Line by line, reproduce the material below exactly.

---*---

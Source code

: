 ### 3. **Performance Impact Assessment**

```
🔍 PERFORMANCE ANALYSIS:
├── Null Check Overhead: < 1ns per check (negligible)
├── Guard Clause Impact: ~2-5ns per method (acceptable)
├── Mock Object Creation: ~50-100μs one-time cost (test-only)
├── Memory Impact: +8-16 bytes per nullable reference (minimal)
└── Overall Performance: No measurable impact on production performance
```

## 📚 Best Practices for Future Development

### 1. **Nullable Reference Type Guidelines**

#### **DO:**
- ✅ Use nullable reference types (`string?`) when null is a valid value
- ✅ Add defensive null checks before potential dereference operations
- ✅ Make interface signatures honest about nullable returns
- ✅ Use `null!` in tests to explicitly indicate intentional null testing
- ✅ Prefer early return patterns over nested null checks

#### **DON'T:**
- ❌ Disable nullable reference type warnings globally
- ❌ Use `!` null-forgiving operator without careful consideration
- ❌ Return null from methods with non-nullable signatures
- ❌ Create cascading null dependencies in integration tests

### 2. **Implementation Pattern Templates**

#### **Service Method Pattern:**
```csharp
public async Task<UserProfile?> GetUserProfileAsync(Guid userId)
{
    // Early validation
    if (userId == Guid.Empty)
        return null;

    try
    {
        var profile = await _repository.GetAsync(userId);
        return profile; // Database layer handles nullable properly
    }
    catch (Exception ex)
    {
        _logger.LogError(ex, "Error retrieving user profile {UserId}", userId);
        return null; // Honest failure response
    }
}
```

---*---

#### RESPONSE TO THE EXERCISE:
Source code

: ### 3. **Performance Impact Assessment**

```
🔍 PERFORMANCE ANALYSIS:
├── Null Check Overhead: < 1ns per check (negligible)
├── Guard Clause Impact: ~2-5ns per method (acceptable)
├── Mock Object Creation: ~50-100μs one-time cost (test-only)
├── Memory Impact: +8-16 bytes per nullable reference (minimal)
└── Overall Performance: No measurable impact on production performance
```

## 📚 Best Practices for Future Development

### 1. **Nullable Reference Type Guidelines**

#### **DO:**
- ✅ Use nullable reference types (`string?`) when null is a valid value
- ✅ Add defensive null checks before potential dereference operations
- ✅ Make interface signatures honest about nullable returns
- ✅ Use `null!` in tests to explicitly indicate intentional null testing
- ✅ Prefer early return patterns over nested null checks

#### **DON'T:**
- ❌ Disable nullable reference type warnings globally
- ❌ Use `!` null-forgiving operator without careful consideration
- ❌ Return null from methods with non-nullable signatures
- ❌ Create cascading null dependencies in integration tests

### 2. **Implementation Pattern Templates**

#### **Service Method Pattern:**
```csharp
public async Task<UserProfile?> GetUserProfileAsync(Guid userId)
{
    // Early validation
    if (userId == Guid.Empty)
        return null;

    try
    {
        var profile = await _repository.GetAsync(userId);
        return profile; // Database layer handles nullable properly
    }
    catch (Exception ex)
    {
        _logger.LogError(ex, "Error retrieving user profile {UserId}", userId);
        return null; // Honest failure response
    }
}
```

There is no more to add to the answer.